The oppression of women is inherent to a capitalist society, and thus the abolition of patriarchy is essential to Jewish autonomy and to the freedom of Jewish women and people of all genders. Jewish women have long been at the forefront of radical struggle, and none other than Rose Schneiderman coined the phrase “bread and roses” that would bequeath DSA its logo. Jewish feminist activism has also played a crucial role within liberal movements, ensuring the passing of reforms and legislation.

  1. Misogyny and antisemitism combine to uniquely oppress Jewish women, simultaneously fetishizing the ethnic characteristics of Jewish women as exotic, and degrading these same characteristics to the point of requiring invasive surgical alteration. Assimilation into America’s white supremacist society has produced in Jewish men a particular hatred of Jewish women who have historically been unable to perform normative white womanhood.
  2. Post-Holocaust anxieties about the destruction of world Jewry and the shrinking number of people affiliating with Jewish congregations combine with misogyny to compel women to marry inside the community and bear children while compelling Jewish men to treat gentile partners as disposable.
  3. Today, we are fighting not only against a right wing, religious government in Israel that won’t allow egalitarian prayer at some of the holiest sites of Judaism; but an economic fight in the US: the non-profit industry plays a crucial role in our community, and employs Jewish women in high numbers, but with salaries that are significantly lower than those of male peers. Progressives will never effectively fight the gender pay gap, in non-profits or elsewhere, if they do not challenge capitalism.
  4. States justify their power by rhetorically exploiting the protection of the rights of women, LGBTQ people and other oppressed people. While states can and must protect the rights of oppressed people under existing law, they are incapable of providing liberation; the bourgeois state exists to protect the hierarchy of power which produces that oppression in the first place. The abolition of patriarchy and the liberation of women and all people oppressed for their gender or sexuality therefore requires the abolition of the state.
  5. The role of the state in protecting the rights of women and LGBTQ people in Israel plays out in a paternal dynamic between the “West” and “East” in which the state allegedly serves a haven for the people oppressed for their gender or sexuality in a Middle East that is cast as backwards, unenlightened, and inherently sexist. This rhetorical exploitation reinforces orientalist ideas of an “uncivilized” Middle East that have been used to justify colonialism for centuries, and excuses the oppression of Mizrahi, Sephardi, Beta Israeli and Palestinian women and LGBTQ people in the state of Israel.

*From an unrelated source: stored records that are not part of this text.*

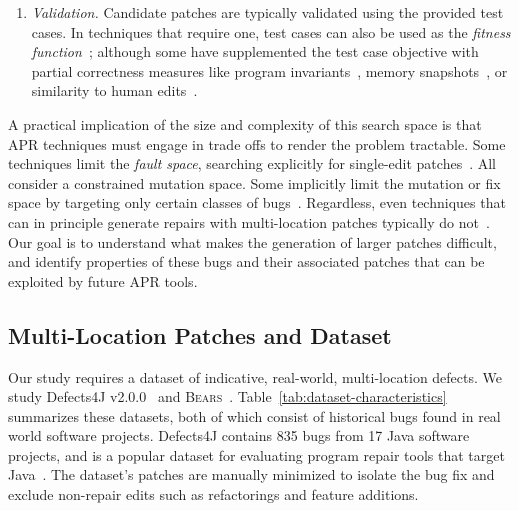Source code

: \documentclass[10pt,journal,compsoc]{IEEEtran}
\newcommand\bears{\textsc{Bears}\xspace}
\begin{document}
\begin{enumerate}[wide]
\item \emph {Validation.}
Candidate patches are typically
validated using the provided test cases. In techniques
that require one, test cases can also be used as the \emph{fitness
  function}~\cite{genprog}; although some have supplemented the test case
objective with partial correctness measures like program
invariants~\cite{dinglyu}, memory snapshots~\cite{source-code-checkpoint}, or
similarity to human edits~\cite{hdrepair}.

\end{enumerate}

A practical implication of the size and complexity of this search space is
that APR techniques must engage in trade offs to render the problem tractable. 
Some techniques limit the \emph{fault space},
searching explicitly for single-edit patches~\cite{rsrepair,ae,hdrepair,capgen}.
All consider a constrained mutation space. 
Some implicitly limit the mutation or fix space by targeting only certain
classes of bugs~\cite{Xuan17,sapfix,DeMarco14,par}. Regardless, even techniques
that can in principle generate repairs with multi-location patches typically
do not~\cite{patch-correctness}.
%
%
Our goal is to understand what makes the generation of larger
patches difficult, and identify properties of these bugs and their associated
patches that can be exploited by future APR tools.  

\subsection{Multi-Location Patches and Dataset}
\label{sec:bugs}

Our study requires a dataset of indicative, real-world,
multi-location defects.  We study 
Defects4J v2.0.0~\cite{defects4j} and \bears~\cite{bears}.  Table~\ref{tab:dataset-characteristics}
summarizes these datasets, both of which
consist of historical
bugs found in real world software projects. Defects4J contains 835 bugs from 
17 Java software projects, and is a popular dataset for evaluating 
program repair tools that target 
Java~\cite{durieux-repair-them-all,pearson2017evaluating,saha2017elixir,saha2019harnessing,xin2017leveraging,b2016learning}.
The dataset's patches are manually minimized to isolate the bug fix 
and exclude non-repair edits such as refactorings and feature additions.
\end{document}
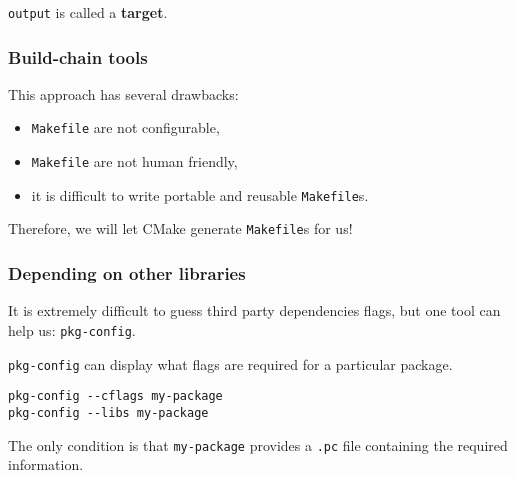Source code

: \documentclass[hyperref={pdfpagelabels=false}]{beamer}
\begin{document}
\texttt{output} is called a \textbf{target}.

\begin{frame}[fragile]
\frametitle{Build-chain tools}

This approach has several drawbacks:

\begin{itemize}
\item \texttt{Makefile} are not configurable,
\item \texttt{Makefile} are not human friendly,
\item it is difficult to write portable and reusable \texttt{Makefile}s.
\end{itemize}

Therefore, we will let CMake generate \texttt{Makefile}s for us!

\end{frame}

\begin{frame}[fragile]
\frametitle{Depending on other libraries}

It is extremely difficult to guess third party dependencies flags, but
one tool can help us: \texttt{pkg-config}.

\vspace{0.2cm}

\texttt{pkg-config} can display what flags are required for a
particular package.

\begin{verbatim}
pkg-config --cflags my-package
pkg-config --libs my-package
\end{verbatim}

The only condition is that \texttt{my-package} provides a \texttt{.pc}
file containing the required information.
\end{frame}
\end{document}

Jewish liberation is bound to that of all oppressed people. The injustices we face may differ in specifics and scale, but they are no less enmeshed in the same dominating structure. If we are to possess our past in its fullness, we must take up the struggle for a better and more beautiful world fought for by our forebears in sweatshops and factories alongside and in solidarity with other oppressed people. We cannot be free while others are in chains and capitalism alienates us from our neighbors. An attack against any oppressed group is an attack on all. We must build a world in which all people live in freedom and dignity.